In a 0.730 M solution, a weak acid is 12.5% dissociated. Calculate Ka of the acid.

Answer 1

Approximately
`1.30 * 10^(-2)`, assuming that this acid is monoprotic.

Step-by-step explanation:

Assume that this acid is monoprotic. Let
`\rm HA` denote this acid.

`\rm HA \rightleftharpoons H^(+) + A^(-)`.

Initial concentration of
`\rm HA` without any dissociation:

`[{\rm HA}] = 0.730\; \rm mol \cdot L^(-1)`.

After
`12.5\%` of that was dissociated, the concentration of both
`\rm H^(+)` and
`\rm A^(-)` (conjugate base of this acid) would become:

`12.5\% * 0.730\; \rm mol \cdot L^(-1) = 0.09125\; \rm mol \cdot L^(-1)`.

Concentration of
`\rm HA` in the solution after dissociation:

`(1 - 12.5\%) * 0.730\; \rm mol \cdot L^(-1) = 0.63875\; \rm mol\cdot L^(-1)`.

Let
`[{\rm HA}]`,
`[{\rm H}^(+)]`, and
`[{\rm A}^(-)]` denote the concentration (in
`\rm mol \cdot L^(-1)` or
`\rm M`) of the corresponding species at equilibrium.

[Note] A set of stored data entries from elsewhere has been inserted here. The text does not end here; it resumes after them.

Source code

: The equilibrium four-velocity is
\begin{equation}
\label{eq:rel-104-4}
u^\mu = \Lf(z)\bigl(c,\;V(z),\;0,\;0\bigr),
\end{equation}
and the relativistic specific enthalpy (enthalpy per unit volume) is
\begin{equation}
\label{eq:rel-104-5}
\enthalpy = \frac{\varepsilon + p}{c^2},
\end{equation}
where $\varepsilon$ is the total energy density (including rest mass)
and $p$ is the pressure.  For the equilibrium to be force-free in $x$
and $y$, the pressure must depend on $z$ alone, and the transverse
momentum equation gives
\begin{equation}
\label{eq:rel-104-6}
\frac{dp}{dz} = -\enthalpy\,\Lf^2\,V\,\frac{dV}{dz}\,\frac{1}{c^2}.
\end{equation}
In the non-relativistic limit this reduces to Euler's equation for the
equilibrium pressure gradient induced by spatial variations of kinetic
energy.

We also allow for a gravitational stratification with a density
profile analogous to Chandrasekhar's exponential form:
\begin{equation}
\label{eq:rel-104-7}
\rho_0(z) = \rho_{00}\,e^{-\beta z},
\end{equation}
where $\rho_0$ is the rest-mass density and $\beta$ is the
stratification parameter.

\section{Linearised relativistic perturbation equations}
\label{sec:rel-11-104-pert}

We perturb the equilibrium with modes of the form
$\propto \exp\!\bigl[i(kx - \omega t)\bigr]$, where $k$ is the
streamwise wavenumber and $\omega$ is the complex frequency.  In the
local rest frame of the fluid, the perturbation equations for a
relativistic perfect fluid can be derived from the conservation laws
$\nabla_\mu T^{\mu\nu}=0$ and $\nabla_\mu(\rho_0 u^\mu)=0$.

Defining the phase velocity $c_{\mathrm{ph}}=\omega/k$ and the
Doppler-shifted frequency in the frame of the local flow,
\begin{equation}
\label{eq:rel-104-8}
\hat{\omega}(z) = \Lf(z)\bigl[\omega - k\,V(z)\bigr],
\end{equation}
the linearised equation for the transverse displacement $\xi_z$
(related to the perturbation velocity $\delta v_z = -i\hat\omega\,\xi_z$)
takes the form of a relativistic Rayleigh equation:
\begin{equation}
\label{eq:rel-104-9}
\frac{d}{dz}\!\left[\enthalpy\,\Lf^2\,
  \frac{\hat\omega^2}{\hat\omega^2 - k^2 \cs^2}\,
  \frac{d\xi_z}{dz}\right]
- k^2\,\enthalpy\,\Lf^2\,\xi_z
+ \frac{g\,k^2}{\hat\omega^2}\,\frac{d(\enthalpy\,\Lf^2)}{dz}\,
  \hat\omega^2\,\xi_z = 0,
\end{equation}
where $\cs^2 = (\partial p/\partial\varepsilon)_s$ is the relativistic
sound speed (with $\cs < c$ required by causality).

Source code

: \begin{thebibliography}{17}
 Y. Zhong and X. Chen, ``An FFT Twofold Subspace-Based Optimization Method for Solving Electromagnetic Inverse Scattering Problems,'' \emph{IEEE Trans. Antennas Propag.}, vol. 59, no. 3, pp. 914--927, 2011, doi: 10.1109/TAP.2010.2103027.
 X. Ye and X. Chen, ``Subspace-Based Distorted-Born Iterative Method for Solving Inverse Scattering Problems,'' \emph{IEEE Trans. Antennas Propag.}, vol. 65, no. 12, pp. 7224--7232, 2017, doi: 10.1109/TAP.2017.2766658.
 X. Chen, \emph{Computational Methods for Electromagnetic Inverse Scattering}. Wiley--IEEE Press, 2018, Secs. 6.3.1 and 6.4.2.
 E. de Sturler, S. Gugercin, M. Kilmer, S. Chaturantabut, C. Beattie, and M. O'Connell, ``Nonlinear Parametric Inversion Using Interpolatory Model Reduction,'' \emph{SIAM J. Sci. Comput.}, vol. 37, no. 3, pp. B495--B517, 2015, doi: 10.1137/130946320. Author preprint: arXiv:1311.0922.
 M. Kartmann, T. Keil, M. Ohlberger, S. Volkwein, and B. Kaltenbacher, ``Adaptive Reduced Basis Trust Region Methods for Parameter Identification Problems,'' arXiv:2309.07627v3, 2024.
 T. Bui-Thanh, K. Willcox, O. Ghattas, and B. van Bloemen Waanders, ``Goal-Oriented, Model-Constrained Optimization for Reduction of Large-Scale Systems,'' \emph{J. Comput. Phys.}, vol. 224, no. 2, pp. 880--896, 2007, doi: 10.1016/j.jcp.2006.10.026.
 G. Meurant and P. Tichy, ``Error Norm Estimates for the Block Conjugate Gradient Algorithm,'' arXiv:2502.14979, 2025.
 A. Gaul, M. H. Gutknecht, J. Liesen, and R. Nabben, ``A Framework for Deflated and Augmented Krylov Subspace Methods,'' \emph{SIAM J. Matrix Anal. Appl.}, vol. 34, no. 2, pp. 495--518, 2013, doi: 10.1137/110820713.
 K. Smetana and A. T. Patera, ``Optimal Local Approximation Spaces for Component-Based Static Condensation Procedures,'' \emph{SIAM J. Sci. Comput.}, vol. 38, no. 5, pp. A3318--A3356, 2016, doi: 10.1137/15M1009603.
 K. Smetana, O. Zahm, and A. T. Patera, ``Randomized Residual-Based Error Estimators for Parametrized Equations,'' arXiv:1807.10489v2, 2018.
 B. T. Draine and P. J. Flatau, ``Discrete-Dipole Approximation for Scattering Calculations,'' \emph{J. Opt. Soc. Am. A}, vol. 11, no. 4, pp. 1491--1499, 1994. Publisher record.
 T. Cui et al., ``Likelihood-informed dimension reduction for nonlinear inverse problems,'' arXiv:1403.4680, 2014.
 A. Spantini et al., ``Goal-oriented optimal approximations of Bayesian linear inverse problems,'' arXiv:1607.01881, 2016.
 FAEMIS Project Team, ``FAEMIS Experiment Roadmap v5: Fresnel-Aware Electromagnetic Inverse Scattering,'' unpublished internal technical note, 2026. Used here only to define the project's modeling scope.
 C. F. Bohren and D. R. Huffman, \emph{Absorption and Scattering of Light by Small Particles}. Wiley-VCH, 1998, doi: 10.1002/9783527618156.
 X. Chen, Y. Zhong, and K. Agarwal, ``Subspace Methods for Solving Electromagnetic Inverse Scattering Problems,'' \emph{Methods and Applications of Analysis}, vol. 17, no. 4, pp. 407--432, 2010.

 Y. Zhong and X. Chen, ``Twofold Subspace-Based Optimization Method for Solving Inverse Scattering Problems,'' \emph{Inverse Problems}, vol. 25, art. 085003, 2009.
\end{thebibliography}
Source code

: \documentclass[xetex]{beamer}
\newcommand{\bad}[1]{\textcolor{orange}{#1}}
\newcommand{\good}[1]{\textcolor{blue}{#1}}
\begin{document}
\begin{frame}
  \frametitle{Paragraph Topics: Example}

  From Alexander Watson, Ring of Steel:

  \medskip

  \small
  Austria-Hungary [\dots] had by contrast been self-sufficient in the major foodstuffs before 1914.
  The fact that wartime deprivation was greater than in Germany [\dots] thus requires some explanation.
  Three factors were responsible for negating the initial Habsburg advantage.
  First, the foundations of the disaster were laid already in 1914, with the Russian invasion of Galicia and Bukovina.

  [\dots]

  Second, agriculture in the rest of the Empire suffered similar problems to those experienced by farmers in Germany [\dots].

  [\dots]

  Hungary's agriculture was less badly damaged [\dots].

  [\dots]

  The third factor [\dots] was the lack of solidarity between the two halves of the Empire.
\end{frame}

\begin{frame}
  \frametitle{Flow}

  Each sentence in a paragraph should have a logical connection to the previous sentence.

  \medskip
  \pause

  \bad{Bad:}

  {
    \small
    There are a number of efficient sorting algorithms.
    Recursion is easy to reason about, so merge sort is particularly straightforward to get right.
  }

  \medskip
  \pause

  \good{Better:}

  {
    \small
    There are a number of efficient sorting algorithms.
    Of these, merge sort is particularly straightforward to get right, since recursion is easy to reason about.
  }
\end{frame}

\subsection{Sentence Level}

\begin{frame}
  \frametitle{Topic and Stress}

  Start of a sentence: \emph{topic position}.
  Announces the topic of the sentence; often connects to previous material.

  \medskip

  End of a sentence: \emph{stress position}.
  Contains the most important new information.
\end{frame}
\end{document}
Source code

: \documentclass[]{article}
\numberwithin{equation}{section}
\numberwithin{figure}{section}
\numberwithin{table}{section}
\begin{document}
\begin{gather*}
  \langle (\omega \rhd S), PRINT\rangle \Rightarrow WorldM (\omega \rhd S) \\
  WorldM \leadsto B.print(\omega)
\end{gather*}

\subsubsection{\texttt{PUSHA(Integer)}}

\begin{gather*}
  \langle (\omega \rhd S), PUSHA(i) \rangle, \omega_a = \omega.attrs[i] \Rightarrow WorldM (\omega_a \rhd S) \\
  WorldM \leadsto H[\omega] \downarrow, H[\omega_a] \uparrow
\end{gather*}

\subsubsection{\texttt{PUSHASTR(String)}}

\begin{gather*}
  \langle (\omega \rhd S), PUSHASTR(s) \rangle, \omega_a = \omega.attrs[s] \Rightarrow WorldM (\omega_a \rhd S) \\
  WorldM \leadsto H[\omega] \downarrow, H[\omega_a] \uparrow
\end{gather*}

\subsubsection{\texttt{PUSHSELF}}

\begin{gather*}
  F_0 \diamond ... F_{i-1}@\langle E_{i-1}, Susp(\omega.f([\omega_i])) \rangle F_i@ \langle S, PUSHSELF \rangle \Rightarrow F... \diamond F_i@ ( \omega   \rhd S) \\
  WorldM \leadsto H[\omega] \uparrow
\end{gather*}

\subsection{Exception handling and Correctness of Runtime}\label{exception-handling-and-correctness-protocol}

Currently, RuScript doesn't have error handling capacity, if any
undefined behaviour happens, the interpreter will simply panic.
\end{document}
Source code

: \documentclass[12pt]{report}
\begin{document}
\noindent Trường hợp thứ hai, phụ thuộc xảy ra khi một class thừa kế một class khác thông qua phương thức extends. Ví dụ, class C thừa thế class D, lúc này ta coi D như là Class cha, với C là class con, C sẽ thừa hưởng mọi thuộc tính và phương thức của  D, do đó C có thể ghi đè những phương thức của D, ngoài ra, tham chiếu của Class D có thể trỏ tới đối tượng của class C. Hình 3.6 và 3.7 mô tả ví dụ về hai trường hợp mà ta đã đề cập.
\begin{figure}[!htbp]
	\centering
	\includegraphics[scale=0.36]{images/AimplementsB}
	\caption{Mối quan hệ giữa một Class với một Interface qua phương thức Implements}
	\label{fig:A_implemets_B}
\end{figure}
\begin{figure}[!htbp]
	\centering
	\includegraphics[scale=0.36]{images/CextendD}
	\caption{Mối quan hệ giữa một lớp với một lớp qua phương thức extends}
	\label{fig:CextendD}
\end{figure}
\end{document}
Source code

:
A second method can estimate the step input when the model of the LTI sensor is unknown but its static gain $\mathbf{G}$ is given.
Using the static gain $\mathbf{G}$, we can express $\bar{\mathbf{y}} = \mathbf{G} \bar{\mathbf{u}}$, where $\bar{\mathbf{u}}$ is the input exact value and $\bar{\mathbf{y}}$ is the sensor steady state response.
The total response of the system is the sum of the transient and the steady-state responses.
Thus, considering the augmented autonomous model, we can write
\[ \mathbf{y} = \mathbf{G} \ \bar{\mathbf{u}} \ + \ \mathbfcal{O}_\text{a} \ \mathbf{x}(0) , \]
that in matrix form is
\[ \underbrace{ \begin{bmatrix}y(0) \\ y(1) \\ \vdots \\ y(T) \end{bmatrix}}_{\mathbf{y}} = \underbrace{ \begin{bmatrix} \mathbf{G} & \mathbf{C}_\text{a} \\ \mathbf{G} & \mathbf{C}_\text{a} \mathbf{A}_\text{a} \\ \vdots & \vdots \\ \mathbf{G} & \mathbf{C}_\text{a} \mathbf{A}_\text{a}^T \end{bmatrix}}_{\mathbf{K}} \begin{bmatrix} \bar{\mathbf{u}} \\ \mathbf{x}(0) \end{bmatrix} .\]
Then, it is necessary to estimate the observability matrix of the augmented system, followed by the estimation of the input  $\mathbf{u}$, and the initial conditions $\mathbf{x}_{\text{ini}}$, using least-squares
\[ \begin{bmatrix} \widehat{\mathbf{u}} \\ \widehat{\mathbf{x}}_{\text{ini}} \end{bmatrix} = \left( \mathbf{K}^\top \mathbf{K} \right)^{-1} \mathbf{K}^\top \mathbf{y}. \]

Calculate the acid dissociation constant
`K_(\rm a)` for
`\rm HA`, under the assumption that this acid is monoprotic:

`\begin{aligned}K_(\rm a) &= \frac{[{\rm H}^(+)] \cdot [{\rm A}^(-)]}{[{\rm HA}]} \\ &= ((0.09125\; \rm mol \cdot L^(-1)) * (0.09125\; \rm mol \cdot L^(-1)))/(0.63875\; \rm mol \cdot L^(-1))\\[0.5em]&\approx 1.30 * 10^(-2) \end{aligned}`.